UNITED STATES
                     SECURITIES AND EXCHANGE COMMISSION
                          WASHINGTON, D.C. 20549

                                 FORM 10-K/A
                               (Amendment No. 2)
              ANNUAL REPORT PURSUANT TO SECTION 13 OR 15(d)
                   OF THE SECURITIES EXCHANGE ACT OF 1934


For the fiscal year ended January 29, 2005 (Fiscal 2004)

                     Commission File Number 0-15898

                      CASUAL MALE RETAIL GROUP, INC.
           (Exact name of registrant as specified in its charter)

Delaware     				                     04-2623104
(State or other jurisdiction of 	(IRS Employer Identification No.)
incorporation or organization)

 555 Turnpike Street, Canton, MA 				    02021
(Address of principal executive offices)			(Zip Code)

                             (781) 828-9300
            (Registrant's telephone number, including area code)

Securities registered pursuant to Section 12(b) of the Act:
                                None

Securities registered pursuant to Section 12(g) of the Act:
                   Common Stock, $0.01 par value
                          (Title of Class)
                          _________________

Indicate by check mark whether the registrant (1) has filed all reports
required to be filed by Section 13 or 15(d) of the Securities Exchange
Act of 1934 during the preceding 12 months (or for such shorter period
that the registrant was required to file such reports), and (2) has been
subject to such filing requirements for the past 90 days. Yes X  No

Indicate by check mark if disclosure of delinquent filers pursuant to
Item 405 of Regulation S-K is not contained herein, and will not be
contained, to the best of the registrant's knowledge, in definitive proxy
or information statements incorporated by reference in Part III of this
Form 10-K or any amendment to this Form 10-K. [ ]

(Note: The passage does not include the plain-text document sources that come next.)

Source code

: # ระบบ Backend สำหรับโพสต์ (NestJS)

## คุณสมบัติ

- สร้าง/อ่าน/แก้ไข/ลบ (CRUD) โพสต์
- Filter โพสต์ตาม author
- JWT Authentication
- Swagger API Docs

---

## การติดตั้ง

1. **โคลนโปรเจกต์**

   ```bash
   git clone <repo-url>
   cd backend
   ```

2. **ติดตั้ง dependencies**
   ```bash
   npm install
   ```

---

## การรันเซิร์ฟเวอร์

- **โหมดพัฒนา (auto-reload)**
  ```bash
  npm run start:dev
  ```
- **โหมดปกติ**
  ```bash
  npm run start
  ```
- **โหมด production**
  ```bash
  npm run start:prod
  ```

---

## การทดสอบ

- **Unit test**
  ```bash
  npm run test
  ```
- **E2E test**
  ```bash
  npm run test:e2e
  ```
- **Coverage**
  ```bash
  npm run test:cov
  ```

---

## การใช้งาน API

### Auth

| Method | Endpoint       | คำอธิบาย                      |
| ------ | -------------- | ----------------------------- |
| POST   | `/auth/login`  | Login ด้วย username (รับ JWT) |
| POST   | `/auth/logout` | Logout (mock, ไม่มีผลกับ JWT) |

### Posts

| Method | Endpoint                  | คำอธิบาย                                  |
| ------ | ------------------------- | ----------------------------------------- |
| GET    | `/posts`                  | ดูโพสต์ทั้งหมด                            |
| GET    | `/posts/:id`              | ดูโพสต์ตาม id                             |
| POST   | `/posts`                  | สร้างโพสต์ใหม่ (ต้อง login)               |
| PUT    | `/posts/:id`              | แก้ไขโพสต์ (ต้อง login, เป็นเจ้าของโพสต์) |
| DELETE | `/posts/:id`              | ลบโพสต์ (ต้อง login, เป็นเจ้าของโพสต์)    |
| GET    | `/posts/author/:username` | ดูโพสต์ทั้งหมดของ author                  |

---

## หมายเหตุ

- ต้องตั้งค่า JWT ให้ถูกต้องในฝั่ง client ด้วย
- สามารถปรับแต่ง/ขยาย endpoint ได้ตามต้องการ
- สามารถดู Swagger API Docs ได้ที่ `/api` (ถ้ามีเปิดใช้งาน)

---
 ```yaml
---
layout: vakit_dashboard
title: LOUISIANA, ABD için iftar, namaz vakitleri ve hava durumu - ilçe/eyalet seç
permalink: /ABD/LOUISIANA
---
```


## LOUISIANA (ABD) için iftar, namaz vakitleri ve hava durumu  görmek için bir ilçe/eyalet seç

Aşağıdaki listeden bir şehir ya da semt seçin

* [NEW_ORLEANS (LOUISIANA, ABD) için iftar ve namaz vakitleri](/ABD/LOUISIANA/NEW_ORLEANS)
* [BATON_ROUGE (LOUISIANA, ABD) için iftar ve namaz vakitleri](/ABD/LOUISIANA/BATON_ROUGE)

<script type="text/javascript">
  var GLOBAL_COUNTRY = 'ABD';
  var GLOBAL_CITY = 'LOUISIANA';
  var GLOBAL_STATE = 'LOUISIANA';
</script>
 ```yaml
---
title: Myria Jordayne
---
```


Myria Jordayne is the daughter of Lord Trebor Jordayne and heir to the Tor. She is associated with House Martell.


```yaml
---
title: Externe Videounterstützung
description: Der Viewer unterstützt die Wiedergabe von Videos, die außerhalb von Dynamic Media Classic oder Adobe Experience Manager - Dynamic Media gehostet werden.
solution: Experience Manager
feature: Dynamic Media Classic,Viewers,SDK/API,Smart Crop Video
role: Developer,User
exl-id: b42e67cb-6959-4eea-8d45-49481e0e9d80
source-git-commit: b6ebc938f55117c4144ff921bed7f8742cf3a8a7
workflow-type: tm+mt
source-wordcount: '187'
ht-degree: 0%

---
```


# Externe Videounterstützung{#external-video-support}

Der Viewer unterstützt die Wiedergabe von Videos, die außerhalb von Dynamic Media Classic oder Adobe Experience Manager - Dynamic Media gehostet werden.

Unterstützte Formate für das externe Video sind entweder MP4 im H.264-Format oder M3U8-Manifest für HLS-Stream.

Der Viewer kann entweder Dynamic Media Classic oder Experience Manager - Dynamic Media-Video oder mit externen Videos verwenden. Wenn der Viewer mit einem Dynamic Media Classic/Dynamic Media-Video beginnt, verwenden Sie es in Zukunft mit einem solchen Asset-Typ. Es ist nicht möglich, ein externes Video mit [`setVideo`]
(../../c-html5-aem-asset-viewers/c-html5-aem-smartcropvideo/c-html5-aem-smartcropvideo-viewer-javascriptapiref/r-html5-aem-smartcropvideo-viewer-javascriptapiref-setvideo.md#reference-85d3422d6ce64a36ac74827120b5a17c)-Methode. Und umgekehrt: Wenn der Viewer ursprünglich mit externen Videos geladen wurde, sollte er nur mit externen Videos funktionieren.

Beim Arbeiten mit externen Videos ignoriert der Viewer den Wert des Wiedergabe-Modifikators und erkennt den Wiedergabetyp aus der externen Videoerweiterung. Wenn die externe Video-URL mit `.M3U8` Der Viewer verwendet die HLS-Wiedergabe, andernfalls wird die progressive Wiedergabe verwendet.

Indicate by check mark whether the registrant is an accelerated filer (as
defined in Rule 12b-2 of the Act). Yes X No

As of July 31, 2004, the aggregate market value of the Common Stock held
by non-affiliates of the registrant was approximately $156.1 million,
based on the last reported sale price on that date. Shares of Common
Stock held by each executive officer and director and by each person who
owns 10% or more of the outstanding Common Stock have been excluded on
the basis that such persons may be deemed to be affiliates. This
determination of affiliate status is not necessarily determinative for
other purposes.

The registrant had 34,250,912 shares of Common Stock, $0.01 par value,
outstanding as of May 1, 2005.

                 DOCUMENTS INCORPORATED BY REFERENCE
                                   None.


Explanatory Note

This Amendment No. 2 on Form 10-K/A is being filed to amend the
registrant's Amendment No. 1 on Form 10-K/A for the fiscal year ended
January 29, 2005 ("Amendment No. 1") solely to include the certifications
required by Rule 13a-14(a) of the Securities Exchange Act of 1934, which
were inadvertently omitted from Amendment No. 1.


SIGNATURE

Pursuant to the requirements of Section 13 or 15(d) of the Securities
Exchange Act of 1934, the registrant has duly caused this report to be
signed on its behalf by the undersigned, thereunto duly authorized.

		                               CASUAL MALE RETAIL GROUP, INC.
June 3, 2005

		                              By: /s/ Dennis R. Hernreich
                          			Dennis R. Hernreich
                         			Executive Vice President and
                        			Chief Financial Officer



Index to Exhibits

Exhibits

31.1 Certification of Chief Executive Officer of the Company pursuant
      to Rule 13a-14(a) under the Securities Exchange Act of 1934.

31.2	Certification of Chief Financial Officer of the Company pursuant
      to Rule 13a-14(a) under the Securities Exchange Act of 1934.